The political fault lines are rattling now

Posted by Richard Wagoner

domke.JPGUniversity of Washington professor David Domke, an expert on the intersection of faith and politics, writes today about the impact of race in the presidential campaign.

By David Domke

Let's just call this the "fault lines" presidential election.

In geological terms, fault lines are locations where friction occurs between differing earth masses - and this friction can cause ruptures, earthquakes, upheaval. The San Andreas Fault in California is perhaps the best-known example of a fault line.

In political terms, fault lines are the demographic and psychological characteristics that often produce friction in a society. In the United States, the biggest fault lines tend to be race, gender, economic class, sexuality, religion, and age. These are lines along which political earthquakes and ruptures occur. And they are the lines upon which presidential elections often turn.

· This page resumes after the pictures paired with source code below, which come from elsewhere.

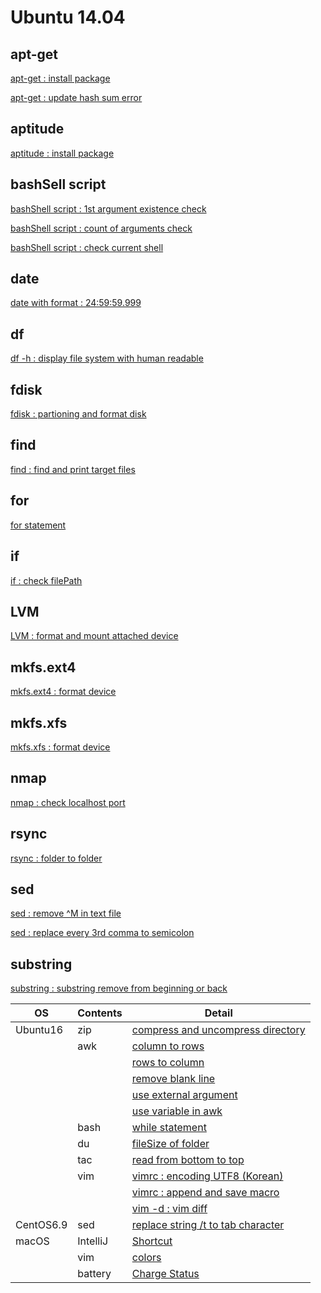 # Ubuntu 14.04

## apt-get

[apt-get : install package](01_Ubuntu/01_14.04/01_apt-get/01_apt-get_install.md)

[apt-get : update hash sum error](01_Ubuntu/01_14.04/01_apt-get/02_apt-get_update_hash_sum_error.md)

## aptitude

[aptitude : install package](01_Ubuntu/01_14.04/02_aptitude/01_aptitude_install.md)

## bashSell script

[bashShell script : 1st argument existence check](04_bashShell_script/01_if_condition_1st_argument_existence_check.md)

[bashShell script : count of arguments check](04_bashShell_script/02_if_condition_count_of_arguments_check.md)

[bashShell script : check current shell](04_bashShell_script/03_check_current_shell.md)

## date

[date with format : 24:59:59.999](05_date/01_date_with_hour_min_sec_nano.md)

## df

[df -h : display file system with human readable](06_df/01_df_with_human_readerble.md)

## fdisk

[fdisk : partioning and format disk](07_fdisk/01_fdisk_partioning_and_format_disk.md)

## find

[find : find and print target files](08_find/01_find_and_print_target_files.md)

## for

[for statement](09_for_statement/01_for_statement.md)

## if

[if : check filePath](09_if/01_if_check_filePath.md)

## LVM

[LVM : format and mount attached device](10_LVM/01_LVM_on_attached_device.md)

## mkfs.ext4

[mkfs.ext4 : format device](11_mkfs.ext4/01_mkfs.ext4_device.md)

## mkfs.xfs

[mkfs.xfs : format device](12_mkfs.xfs/01_mkfs.xfs_device.md)

## nmap

[nmap : check localhost port](13_nmap/01_install_use_nmap.md)

## rsync
	
[rsync : folder to folder](14_rsync/01_rsync_folder_to_folder.md)

## sed

[sed : remove \^M in text file](15_sed/01_remove_^M_with_sed.md)

[sed : replace every 3rd comma to semicolon](15_sed/02_replace_every_3rd_comma_to_semicolon.md)

## substring

[substring : substring remove from beginning or back](16_substring/01_substring_remove.md)

| OS | Contents | Detail |
|---|---|---|
| Ubuntu16 | zip | [compress and uncompress directory](01_Ubuntu/02_16/18_zip/01_zip_directory.md)
| | awk | [column to rows](01_Ubuntu/02_16/01_awk/01_awk_column_to_rows.md)
| | | [rows to column](01_Ubuntu/02_16/01_awk/02_awk_rows_to_column.md) |
| | | [remove blank line](01_Ubuntu/02_16/01_awk/03_awk_remove_blank_line.md) |
| | | [use external argument](01_Ubuntu/02_16/01_awk/04_awk_use_external_argument.md) |
| | | [use variable in awk](01_Ubuntu/02_16/01_awk/05_awk_use_variable.md) |
| | bash | [while statement](01_Ubuntu/02_16/02_bash/01_While_Statement.md) |
| | du | [fileSize of folder](01_Ubuntu/02_16/03_du/01_du_file_size_of_folder.md) |
| | tac | [read from bottom to top](01_Ubuntu/02_16/04_tac/01_tac.md) |
| | vim | [vimrc : encoding UTF8 (Korean)](01_Ubuntu/02_16/05_vim/01_vimrc_encoding_korean.md) |
| | | [vimrc : append and save macro](01_Ubuntu/02_16/05_vim/02_vimrc_append_save_macro.md) |
| | | [vim -d : vim diff](01_Ubuntu/02_16/05_vim/03_vimdiff.md) |
| CentOS6.9 | sed | [replace string /t to tab character](02_CentOS/01_6.9/01_sed/01_sed_string_replace.md) |
| macOS | IntelliJ | [Shortcut](03_macOS/02_IntelliJ/01_Shortcuts.md) |
| | vim | [colors](03_macOS/01_vim/01_vimrc_configure.md) |
| | battery | [Charge Status](03_macOS/03_Battery/01_Charge_Status.md) |
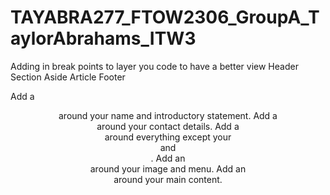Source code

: # TAYABRA277_FTOW2306_GroupA_TaylorAbrahams_ITW3
Adding in break points to layer you code to have a better view
Header
Section
Aside
Article
Footer

Add a <header> around your name and introductory statement.
Add a <footer> around your contact details.
Add a <section> around everything except your <header> and <footer>.
Add an <aside> around your image and menu.
Add an <article> around your main content.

This presidential election now has virtually all of them, and they are coming to a head right here, right now.

Barack Obama on Thursday became the first African American to gain the presidential nod of a major political party, accepting the Democratic Party's nomination. This event took place before 84,000 people in open-air Invesco Field in Denver and 38 million more watching on television - more than watched the Olympic Opening Ceremonies two weeks ago, more than watched the Academy Awards this year, and nearly twice as many as watched John Kerry's nomination-acceptance address for the Democratic Party in 2004. That's what happens when history takes place.

What people saw in Obama's speech was a game-on, take-no-prisoners approach to presidential politics. It was exactly what Obama had not offered since hitting the national scene, and the speech hit a home run - wowing the liberal blogosphere, mainstream news media, and even Pat Buchanan, a former Richard Nixon aide who runs politically to the right of virtually everyone, who said this on MSNBC after the address: "It was a genuinely outstanding speech, it was magnificent ... It is the finest - and I saw [Mario] Cuomo's speech [in 1984], I saw [Ted] Kennedy in '80, I even saw Douglas MacArthur, I saw Martin Luther King - this is the greatest convention speech."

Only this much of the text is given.